Holetschek/Pohl: Sudetendeutscher Tag in Brünn Zeichen gelebter Völkerverständigung
PRESSEMITTEILUNG vom 21.05.2026
80 Jahre nach der Vertreibung der Sudetendeutschen aus ihrer Böhmischen Heimat findet der Sudetendeutsche Tag erstmals in Tschechien statt. Ein Ereignis mit hoher Symbolkraft und zugleich Ausdruck jahrelanger intensiver Bemühungen von Tschechen und Bayern um Aufarbeitung, Aussöhnung und Verständigung. Klaus Holetschek, Fraktionsvorsitzender der CSU im Bayerischen Landtag und sein Kollege Bernhard Pohl, Erster Stellvertretender Vorsitzender der Fraktion Freie Wähler, haben daran über viele Jahre intensiv mitgearbeitet. Beide haben Vertriebenenhintergrund: Holetscheks Familie stammt aus Marienbad, die von Pohl aus dem Adlergebirge.
Wie jedes Jahr wird Bernhard Pohl den Sudetendeutschen Tag von Freitagabend bis Sonntag besuchen. Er würdigt die Einladung der tschechischen Seite zur Durchführung des 76. Sudetendeutschen Tages in Brünn als großartige Friedensgeste: „Ich war dabei, als am 04. Dezember 2014 die damaligen Ministerpräsidenten Horst Seehofer für Bayern und Petr Necas die Bayerische Vertretung in Prag eröffnet haben. Ich war danach noch den ganzen Tag mit dem Abgeordneten Lukáš Pleticha aus Gablonz an der Neiße im Parlament. Wir waren beide überwältigt. Der Sudetendeutsche Tag in Brünn wird ein weiterer Meilenstein in dem Bestreben sein, Brücken zwischen Bayern und Böhmen, der alten und der neuen Heimat zu bauen, die von wechselseitiger Schuld und schlimmen Verbrechen geprägte Vergangenheit aufzuarbeiten und darauf eine enge Partnerschaft zu entwickeln“, betont Bernhard Pohl.

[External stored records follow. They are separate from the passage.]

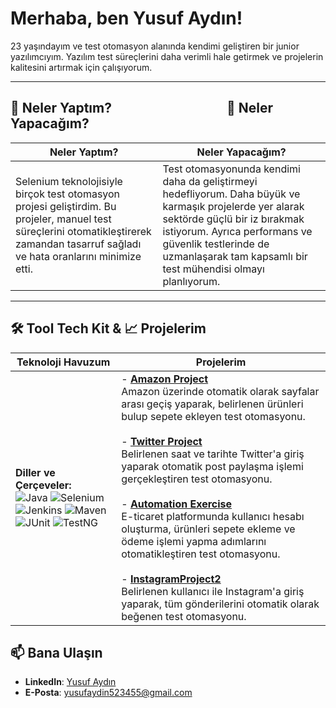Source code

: # Merhaba, ben Yusuf Aydın!  

23 yaşındayım ve test otomasyon alanında kendimi geliştiren bir junior yazılımcıyım. Yazılım test süreçlerini daha verimli hale getirmek ve projelerin kalitesini artırmak için çalışıyorum.  

---


## 🚀 Neler Yaptım? &nbsp; &nbsp; &nbsp; &nbsp; &nbsp; &nbsp; &nbsp; &nbsp; &nbsp;  &nbsp; &nbsp;  &nbsp; &nbsp; &nbsp; &nbsp; &nbsp;  &nbsp; &nbsp; 🌱 Neler Yapacağım?

| **Neler Yaptım?** | **Neler Yapacağım?** |
|-------------------|----------------------|
| Selenium teknolojisiyle birçok test otomasyon projesi geliştirdim. Bu projeler, manuel test süreçlerini otomatikleştirerek zamandan tasarruf sağladı ve hata oranlarını minimize etti. | Test otomasyonunda kendimi daha da geliştirmeyi hedefliyorum. Daha büyük ve karmaşık projelerde yer alarak sektörde güçlü bir iz bırakmak istiyorum. Ayrıca performans ve güvenlik testlerinde de uzmanlaşarak tam kapsamlı bir test mühendisi olmayı planlıyorum. |

---


## 🛠️ Tool Tech Kit & 📈 Projelerim

| **Teknoloji Havuzum** | **Projelerim** |
|-------------------|----------------|
| **Diller ve Çerçeveler:** <br> ![Java](https://img.shields.io/badge/Java-ED8B00?style=for-the-badge&logo=java&logoColor=white) ![Selenium](https://img.shields.io/badge/Selenium-43B02A?style=for-the-badge&logo=selenium&logoColor=white) ![Jenkins](https://img.shields.io/badge/Jenkins-D24939?style=for-the-badge&logo=jenkins&logoColor=white) ![Maven](https://img.shields.io/badge/Maven-C71A36?style=for-the-badge&logo=apache-maven&logoColor=white) ![JUnit](https://img.shields.io/badge/JUnit-25A162?style=for-the-badge&logo=junit5&logoColor=white) ![TestNG](https://img.shields.io/badge/TestNG-E34F26?style=for-the-badge&logo=apache&logoColor=white) | - **[Amazon Project](https://github.com/Yusufaydinnn/AmazonProject)** <br> Amazon üzerinde otomatik olarak sayfalar arası geçiş yaparak, belirlenen ürünleri bulup sepete ekleyen test otomasyonu. <br><br> - **[Twitter Project](https://github.com/Yusufaydinnn/twitterproject)** <br> Belirlenen saat ve tarihte Twitter'a giriş yaparak otomatik post paylaşma işlemi gerçekleştiren test otomasyonu. <br><br> - **[Automation Exercise](https://github.com/Yusufaydinnn/AutomationExercise)** <br> E-ticaret platformunda kullanıcı hesabı oluşturma, ürünleri sepete ekleme ve ödeme işlemi yapma adımlarını otomatikleştiren test otomasyonu. <br><br> - **[InstagramProject2](https://github.com/Yusufaydinnn/instagramproject2)** <br> Belirlenen kullanıcı ile Instagram'a giriş yaparak, tüm gönderilerini otomatik olarak beğenen test otomasyonu. |


## 📫 Bana Ulaşın  

- **LinkedIn**: [Yusuf Aydın](https://www.linkedin.com/in/yusuf-ayd%C4%B1n-a61541218/)  
- **E-Posta**: yusufaydin523455@gmail.com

Klaus Holetschek stellt zunächst die Initiative des Festivals Meeting Brno heraus, die die Einladung an die Sudetendeutsche Landsmannschaft initiiert hat. Er sieht aber auch die Notwendigkeit, mit einem parlamentarisch klaren Bekenntnis den Bestrebungen politischer Kräfte vom rechten und linken Rand in Tschechien entgegenzutreten: „Mit unserem Dringlichkeitsantrag der Regierungsfraktionen CSU und Freie Wähler stellen wir uns klar auf die Seite von Erinnerung, Aufarbeitung und Versöhnung, die uns mit weiten Teilen des tschechischen Parlaments und insbesondere auch der tschechischen Bevölkerung eint. Der Besuch des Bayerischen Ministerpräsidenten Dr. Markus Söder als Schirmherr der Sudetendeutschen beim Sudetendeutschen Tag in Brünn ist ein ebenso starkes Zeichen wie die Einladung des tschechischen Staatspräsidenten Petr Pavel im Anschluss daran an den Ministerpräsidenten. Wir stehen für eine stabile Partnerschaft zwischen Bayern und Böhmen in einem starken geeinten Europa. Wir haben die Chancen genutzt, die der Fall des Eisernen Vorhangs im Jahre 1990 eröffnet hat und werden alle Bestrebungen entschieden bekämpfen, die eine Rückkehr in alte Zeiten zum Ziel haben. Der Prozess von Aussöhnung und Völkerverständigung zwischen beiden Ländern ist unumkehrbar“, stellt Holetschek fest.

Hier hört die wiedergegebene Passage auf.